For what it’s worth - the noted data from coal-fired and combined wind-solar power looks to be linear; as delineated in the trend lines below. And the parametric Pearson correlation tests are designed to quantify any potential, liner relationships between correlated data. So there is a little more strength to the above, Pearson correlation coefficients than what would typically be assumed with data from skewed distributions.

It’s important to specify that these findings are by no means “conclusions.” These correlations tests have their clear limitations; just to enumerate on a few:

  • Both the Pearson and Spearman tests only assess two variables at at time; while functioning grids (and their corresponding costs) are anything BUT…

  • Recognized correlations don’t necessarily equate to causation.  And correlations between variables can indeed exist without manifesting themselves in a given test (since these results largely depend on samples; not an entire population of data)

Any argument that promulgates that coal-fired combustion and variable renewable energy (VRE) platforms definitely lower electricity costs on our domestic grid would be riddled with leaks. Furthermore - it would be disingenuous to posit that technologies like nuclear, hydroelectric, and natural gas generators only carry a marginal effects on regional electricity pricing, just because of the selected data in these correlation analyses. 

But this certainly doesn’t mean that there isn’t SOMETHING to these correlation values! So while these findings are indeed disputable; my take-home insights from this exercise point to:

  • Dispatchable, baseload generation – recently in terms of legacy, coal-fired systems in the US – curbing utility-scale energy costs more than any other specific resource. 
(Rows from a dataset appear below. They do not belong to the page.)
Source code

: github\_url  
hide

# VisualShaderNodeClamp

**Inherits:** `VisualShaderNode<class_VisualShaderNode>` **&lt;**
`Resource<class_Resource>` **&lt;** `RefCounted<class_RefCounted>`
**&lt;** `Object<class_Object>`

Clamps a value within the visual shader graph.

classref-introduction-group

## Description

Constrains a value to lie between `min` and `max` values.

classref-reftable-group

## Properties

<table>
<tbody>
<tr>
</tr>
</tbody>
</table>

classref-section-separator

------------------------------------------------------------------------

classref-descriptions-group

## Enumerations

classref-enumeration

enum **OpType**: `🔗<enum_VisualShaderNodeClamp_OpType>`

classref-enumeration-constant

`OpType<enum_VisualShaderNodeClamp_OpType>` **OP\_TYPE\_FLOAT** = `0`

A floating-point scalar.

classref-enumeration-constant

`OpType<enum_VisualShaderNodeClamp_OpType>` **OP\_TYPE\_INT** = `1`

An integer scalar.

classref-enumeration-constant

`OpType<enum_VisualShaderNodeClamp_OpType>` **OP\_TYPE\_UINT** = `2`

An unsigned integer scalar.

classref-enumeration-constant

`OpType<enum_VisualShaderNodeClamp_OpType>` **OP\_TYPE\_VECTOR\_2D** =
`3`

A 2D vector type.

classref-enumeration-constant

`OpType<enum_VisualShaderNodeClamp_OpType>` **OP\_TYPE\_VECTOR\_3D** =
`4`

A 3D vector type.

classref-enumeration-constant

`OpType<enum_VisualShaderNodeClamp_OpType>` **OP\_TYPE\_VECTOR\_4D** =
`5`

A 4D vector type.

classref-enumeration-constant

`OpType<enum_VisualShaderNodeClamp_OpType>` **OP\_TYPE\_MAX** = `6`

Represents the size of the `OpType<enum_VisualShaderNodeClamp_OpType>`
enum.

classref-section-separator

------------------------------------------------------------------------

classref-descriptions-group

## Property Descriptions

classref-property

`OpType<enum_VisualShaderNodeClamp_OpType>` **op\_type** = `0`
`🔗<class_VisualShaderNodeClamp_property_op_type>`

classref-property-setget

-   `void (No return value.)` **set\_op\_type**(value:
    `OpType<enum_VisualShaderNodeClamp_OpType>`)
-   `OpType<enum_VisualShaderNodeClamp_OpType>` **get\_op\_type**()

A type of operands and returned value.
    • What’s interesting here is that coal is widely regarded as a more expensive fuel domestically when compared to natural gas; yet natural gas generators (NOT coal!) appear to demonstrate a slight, positive correlation with higher electricity costs. Obviously there is a plethora of inputs that factor into this data which are not accounted for within these correlations. But - just thinking out loud - I posit if:

      • The amassed age of our domestic, coal-fired generator fleet has allowed these assemblies to (overall) shed amortization costs and “settle in,” vs. the more-recently retrofitted natural gas combustion varieties

        • The youngest coal-fired station commenced operations well over a decade ago, back in 2013 (the Sandy Creek station in TX)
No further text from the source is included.